Le rapport sur l'application du code donne conduite MEDEF/AFEP, publié ce jeudi 9 juillet par l'Autorité des marchés financiers (AMF), démontre que l'autorégulation ne fonctionne pas et que seule la loi peut fixer les contraintes efficaces.
En effet, l'AMF dresse un bilan qualitatif très mitigé sur l'application concréte du code de bonne conduite par les sociétés cotées. Les critères de performance qui déterminent la distribution de rémunérations variables (stock-options et actions gratuites) ou de rémunérations différées (indemnités de départ, retraites complémentaires) apparaissent notoirement flous et peu exigeants, à defaut de la prise en compte de la viabilité sur le long terme de la gestion des sociétés pour les déterminer.
Le rapport relève que pour 58 des 60 patrons de grandes sociétés ayant fait l'objet d'un examen de l'AMF, la part de rémunération variable constitue toujours l'essentiel des revenus, sans rapport véritablement clair avec la performance. Sur ce point, l'AMF précise que « la majorité des sociétés n'indique pas que les critères qualitatifs appliqués sont préétablis et définis de manière précise ».
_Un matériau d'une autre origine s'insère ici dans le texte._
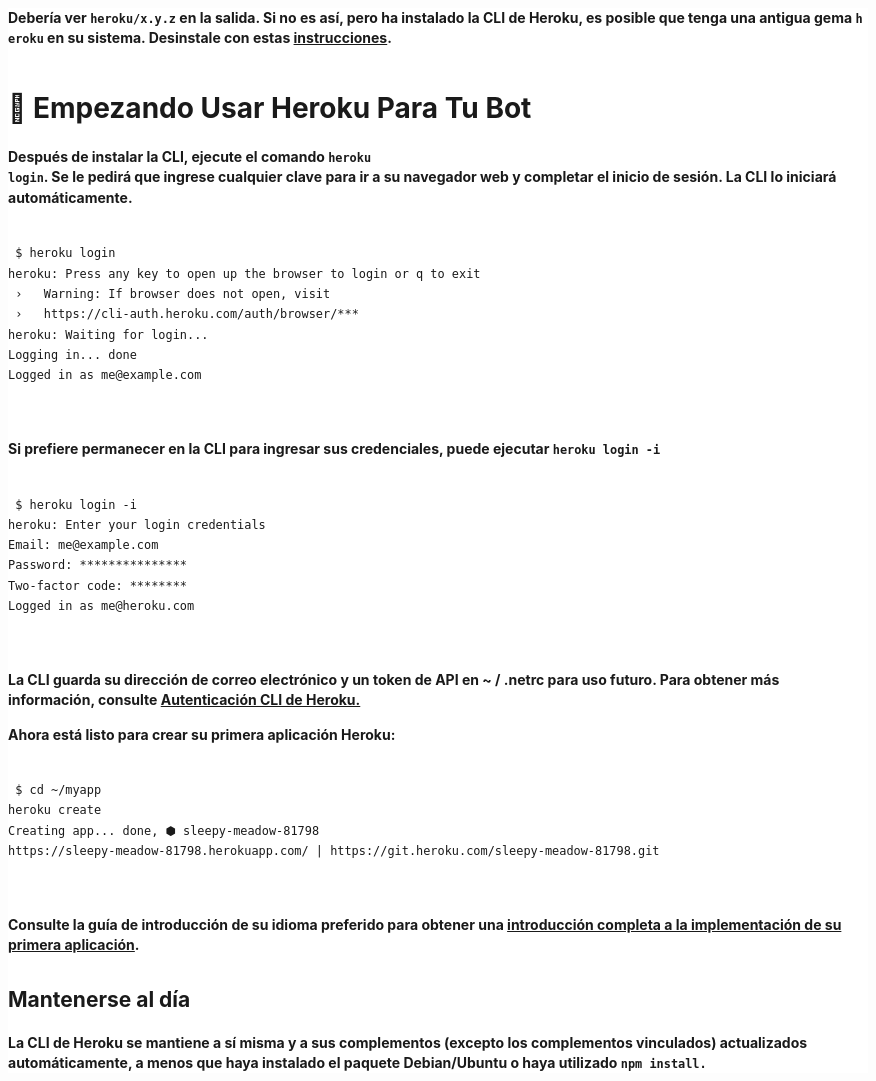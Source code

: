 **Debería ver <code>heroku/x.y.z</code> en la salida. Si no es así, pero ha instalado la CLI de Heroku, es posible que tenga una antigua gema <code>heroku</code> en su sistema. Desinstale con estas [instrucciones]().**

# **🎵 Empezando Usar Heroku Para Tu Bot**
**Después de instalar la CLI, ejecute el comando <code>heroku login</code>. Se le pedirá que ingrese cualquier clave para ir a su navegador web y completar el inicio de sesión. La CLI lo iniciará automáticamente.**
<pre class=" language-term">
<code class=" language-term">
<span class='token input'> <span class='token prompt'>$ </span>heroku login
heroku: Press any key to open up the browser to login or q to exit
 ›   Warning: If browser does not open, visit
 ›   https://cli-auth.heroku.com/auth/browser/***
heroku: Waiting for login...
Logging in... done
Logged in as me@example.com
    </span>
  </code>
</pre>
**Si prefiere permanecer en la CLI para ingresar sus credenciales, puede ejecutar <code>heroku login -i</code>**
<pre class=" language-term">
<code class=" language-term">
<span class='token input'> <span class='token prompt'>$ </span>heroku login -i
heroku: Enter your login credentials
Email: me@example.com
Password: ***************
Two-factor code: ********
Logged in as me@heroku.com
    </span>
  </code>
</pre>
**La CLI guarda su dirección de correo electrónico y un token de API en ~ / .netrc para uso futuro. Para obtener más información, consulte [Autenticación CLI de Heroku.](https://devcenter.heroku.com/articles/authentication)**

**Ahora está listo para crear su primera aplicación Heroku:**
<pre class=" language-term">
<code class=" language-term">
<span class='token input'> <span class='token prompt'>$ </span>cd ~/myapp
heroku create
Creating app... done, ⬢ sleepy-meadow-81798
https://sleepy-meadow-81798.herokuapp.com/ | https://git.heroku.com/sleepy-meadow-81798.git
    </span>
  </code>
</pre>
**Consulte la guía de introducción de su idioma preferido para obtener una [introducción completa a la implementación de su primera aplicación](https://devcenter.heroku.com/start).**

## **Mantenerse al día**
**La CLI de Heroku se mantiene a sí misma y a sus complementos (excepto los complementos vinculados) actualizados automáticamente, a menos que haya instalado el paquete Debian/Ubuntu o haya utilizado <code>npm install.</code>**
D'autre part, je constate que seules 20 sociétés sur les 60 du CAC40 et du SBF120 de l'échantillon d'étude du rapport ont appliqué à ce jour la première recommandation du code MEDEF/AFEP interdisant leurs dirigeants de cumuler un contrat de travail avec le statut de mandataire social.
Pourtant, en réponse, Mme Lagarde a reporté, une fois encore, la décision d'agir en demandant à l'AMF de vérifier dans six mois que les entreprises appliquent bien le code du patronat encadrant les rémunérations des dirigeants, faute de quoi une loi pourrait être envisagée.
Pourquoi perdre encore du temps ? Je me félicite que des parlementaires UMP, avec le rapport Houillon, rejoignent une position que les sénateurs socialistes défendent depuis octobre 2008 : le code "éthique" MEDEF/AFEP ne suffit pas pour éviter les dérives, il faut une loi !
Il est regrettable que le gouvernement et sa majorité aient refusé jusque-là d'inscrire dans la loi l'interdiction de cumuler un contrat de travail avec le statut de mandataire social ainsi que la limitation de la part variable des rémunérations par rapport à la part fixe et la limitation des rémunérations différées, mesures que nous avions avancées dans notre proposition de loi rejetée par la majorité le 4 novembre 2008.
Nos propositions vont plus loin que les préconisations du rapport Houillon, notamment en responsabilisant les entreprises sur leur bénéfice imposable et en soumettant à l'avis conforme de l'ensemble des acteurs de l'entreprise (Comité d'Entreprise, Assemblée générale des actionnaires) l'ensemble des rémunérations, fixes et variables, de leurs dirigeants.